Stored data
○ ○ ○ ○ ○ ○ ○

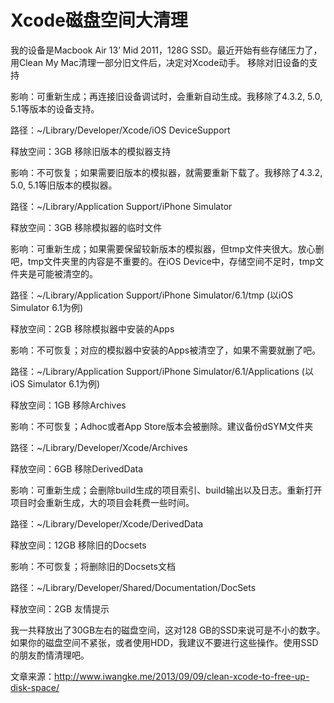 # Xcode磁盘空间大清理

我的设备是Macbook Air 13’ Mid 2011，128G SSD。最近开始有些存储压力了，用Clean My Mac清理一部分旧文件后，决定对Xcode动手。
移除对旧设备的支持

影响：可重新生成；再连接旧设备调试时，会重新自动生成。我移除了4.3.2, 5.0, 5.1等版本的设备支持。

路径：~/Library/Developer/Xcode/iOS DeviceSupport

释放空间：3GB
移除旧版本的模拟器支持

影响：不可恢复；如果需要旧版本的模拟器，就需要重新下载了。我移除了4.3.2, 5.0, 5.1等旧版本的模拟器。

路径：~/Library/Application Support/iPhone Simulator

释放空间：3GB
移除模拟器的临时文件

影响：可重新生成；如果需要保留较新版本的模拟器，但tmp文件夹很大。放心删吧，tmp文件夹里的内容是不重要的。在iOS Device中，存储空间不足时，tmp文件夹是可能被清空的。

路径：~/Library/Application Support/iPhone Simulator/6.1/tmp (以iOS Simulator 6.1为例)

释放空间：2GB
移除模拟器中安装的Apps

影响：不可恢复；对应的模拟器中安装的Apps被清空了，如果不需要就删了吧。

路径：~/Library/Application Support/iPhone Simulator/6.1/Applications (以iOS Simulator 6.1为例)

释放空间：1GB
移除Archives

影响：不可恢复；Adhoc或者App Store版本会被删除。建议备份dSYM文件夹

路径：~/Library/Developer/Xcode/Archives

释放空间：6GB
移除DerivedData

影响：可重新生成；会删除build生成的项目索引、build输出以及日志。重新打开项目时会重新生成，大的项目会耗费一些时间。

路径：~/Library/Developer/Xcode/DerivedData

释放空间：12GB
移除旧的Docsets

影响：不可恢复；将删除旧的Docsets文档

路径：~/Library/Developer/Shared/Documentation/DocSets

释放空间：2GB
友情提示

我一共释放出了30GB左右的磁盘空间，这对128 GB的SSD来说可是不小的数字。如果你的磁盘空间不紧张，或者使用HDD，我建议不要进行这些操作。使用SSD的朋友酌情清理吧。

文章来源：<http://www.iwangke.me/2013/09/09/clean-xcode-to-free-up-disk-space/>
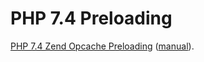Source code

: # PHP 7.4 Preloading

[PHP 7.4 Zend Opcache Preloading](https://wiki.php.net/rfc/preload) ([manual](http://php.net/opcache.preload)).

○ ○ ○ ○ ○ ○ ○

Though the entries above contain pictures, none should be copied; reproduce only the lines between the one holding "移除DerivedData" and the one holding "PHP 7.4 Preloading", inclusive, exactly as written.

**Answer box**
移除DerivedData

影响：可重新生成；会删除build生成的项目索引、build输出以及日志。重新打开项目时会重新生成，大的项目会耗费一些时间。

路径：~/Library/Developer/Xcode/DerivedData

释放空间：12GB
移除旧的Docsets

影响：不可恢复；将删除旧的Docsets文档

路径：~/Library/Developer/Shared/Documentation/DocSets

释放空间：2GB
友情提示

我一共释放出了30GB左右的磁盘空间，这对128 GB的SSD来说可是不小的数字。如果你的磁盘空间不紧张，或者使用HDD，我建议不要进行这些操作。使用SSD的朋友酌情清理吧。

文章来源：<http://www.iwangke.me/2013/09/09/clean-xcode-to-free-up-disk-space/>
Source code

: # PHP 7.4 Preloading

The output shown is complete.